Figure 3. P2Et pretreatment decreases T cell recruitment into the tumor induced after P2Et post-engraftment therapy. Fold change in total LN cells numbers (A) in CD3+, CD4+, and CD8+ T cells (B) and in CD44+ activated T cells (C) in both tumor models and all groups. Fold change in CD45+ cell numbers per mg of tumor, (D) CD3 +, CD4 +, and CD8+ T cells (E), and activated CD44+ T cells (F) in both models and all groups. Percentage of CD4+ and CD8+ T cells with naive, TCM, TEM, and TTE phenotypes in tumors (G). Tumor ratio of CD8+ T cells/Treg (H). Pie charts of the distribution of tumor-infiltrating populations in each group (I). In all cases, data are represented as the mean ± SEM. The p values were calculated using a Mann-Whitney U test. *p < 0.05, **p < 0.01.

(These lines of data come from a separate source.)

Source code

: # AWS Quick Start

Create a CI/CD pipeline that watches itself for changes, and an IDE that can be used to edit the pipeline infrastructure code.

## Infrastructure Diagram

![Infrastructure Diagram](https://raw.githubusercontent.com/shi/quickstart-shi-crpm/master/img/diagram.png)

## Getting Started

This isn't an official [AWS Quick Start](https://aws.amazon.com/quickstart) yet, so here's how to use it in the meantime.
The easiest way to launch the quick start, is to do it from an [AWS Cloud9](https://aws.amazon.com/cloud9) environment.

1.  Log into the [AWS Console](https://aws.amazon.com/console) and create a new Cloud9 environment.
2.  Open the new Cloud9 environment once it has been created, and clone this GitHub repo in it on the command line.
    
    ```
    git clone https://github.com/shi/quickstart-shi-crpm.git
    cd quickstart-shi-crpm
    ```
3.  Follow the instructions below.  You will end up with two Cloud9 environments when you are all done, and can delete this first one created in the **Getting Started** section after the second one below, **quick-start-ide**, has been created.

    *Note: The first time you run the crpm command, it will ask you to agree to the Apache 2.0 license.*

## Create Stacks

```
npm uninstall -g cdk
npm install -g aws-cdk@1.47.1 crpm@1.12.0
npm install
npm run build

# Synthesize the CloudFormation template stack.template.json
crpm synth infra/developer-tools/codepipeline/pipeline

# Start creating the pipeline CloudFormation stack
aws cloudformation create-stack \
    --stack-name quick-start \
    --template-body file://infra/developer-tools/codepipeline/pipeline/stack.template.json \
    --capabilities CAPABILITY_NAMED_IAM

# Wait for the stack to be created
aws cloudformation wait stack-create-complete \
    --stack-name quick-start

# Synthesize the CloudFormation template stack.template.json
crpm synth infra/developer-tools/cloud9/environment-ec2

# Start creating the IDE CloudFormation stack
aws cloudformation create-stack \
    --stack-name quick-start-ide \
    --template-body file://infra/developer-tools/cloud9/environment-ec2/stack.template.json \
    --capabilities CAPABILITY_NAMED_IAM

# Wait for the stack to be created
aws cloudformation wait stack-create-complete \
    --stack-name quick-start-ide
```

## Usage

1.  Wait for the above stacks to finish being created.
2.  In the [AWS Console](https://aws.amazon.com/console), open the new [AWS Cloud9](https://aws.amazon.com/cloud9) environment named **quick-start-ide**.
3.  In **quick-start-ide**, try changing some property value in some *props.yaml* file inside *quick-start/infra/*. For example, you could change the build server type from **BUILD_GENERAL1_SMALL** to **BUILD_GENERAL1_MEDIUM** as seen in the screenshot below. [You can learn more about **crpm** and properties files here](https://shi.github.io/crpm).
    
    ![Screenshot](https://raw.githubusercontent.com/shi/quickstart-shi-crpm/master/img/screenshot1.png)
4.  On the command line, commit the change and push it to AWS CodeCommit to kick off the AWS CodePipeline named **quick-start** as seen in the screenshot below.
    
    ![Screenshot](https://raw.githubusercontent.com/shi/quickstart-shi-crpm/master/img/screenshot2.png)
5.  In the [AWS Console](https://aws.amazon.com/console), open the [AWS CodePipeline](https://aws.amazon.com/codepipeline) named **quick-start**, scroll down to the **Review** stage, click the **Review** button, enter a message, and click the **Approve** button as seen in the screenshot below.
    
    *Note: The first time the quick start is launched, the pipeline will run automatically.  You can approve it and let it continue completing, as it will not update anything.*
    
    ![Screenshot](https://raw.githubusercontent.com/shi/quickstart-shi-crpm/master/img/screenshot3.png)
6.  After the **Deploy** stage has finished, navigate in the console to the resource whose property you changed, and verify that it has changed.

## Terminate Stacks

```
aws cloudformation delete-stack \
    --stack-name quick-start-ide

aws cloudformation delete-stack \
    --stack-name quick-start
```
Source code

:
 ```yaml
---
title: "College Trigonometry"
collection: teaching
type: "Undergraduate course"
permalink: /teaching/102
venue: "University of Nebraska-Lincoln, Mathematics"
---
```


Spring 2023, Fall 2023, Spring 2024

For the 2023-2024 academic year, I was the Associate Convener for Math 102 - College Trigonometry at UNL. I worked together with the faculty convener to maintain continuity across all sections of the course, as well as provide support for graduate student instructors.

Interestingly, a significant increase in the serum concentrations of TNF and IL-6 was found in the P2Et/P2Et groups compared with the other groups in both tumor models (Figures 4A,B), while in the P2Et/P2Et-treated B16 tumors, the serum concentrations of both IL-17 and IL-4 were significantly decreased (Figure 4A).
Figure 4. In vivo pre- and post-P2Et treatment favors the production of proinflammatory cytokines. Cytokine levels in the serum of B16 tumor-bearing mice (A) or 4T1 tumor-bearing mice (B) with PBS/PBS, PBS/P2Et or P2Et/P2Et treatment. The data were log-transformed and plotted as the mean ± SEM. The p values were calculated using a Mann-Whitney U test. *p < 0.05, **p < 0.01.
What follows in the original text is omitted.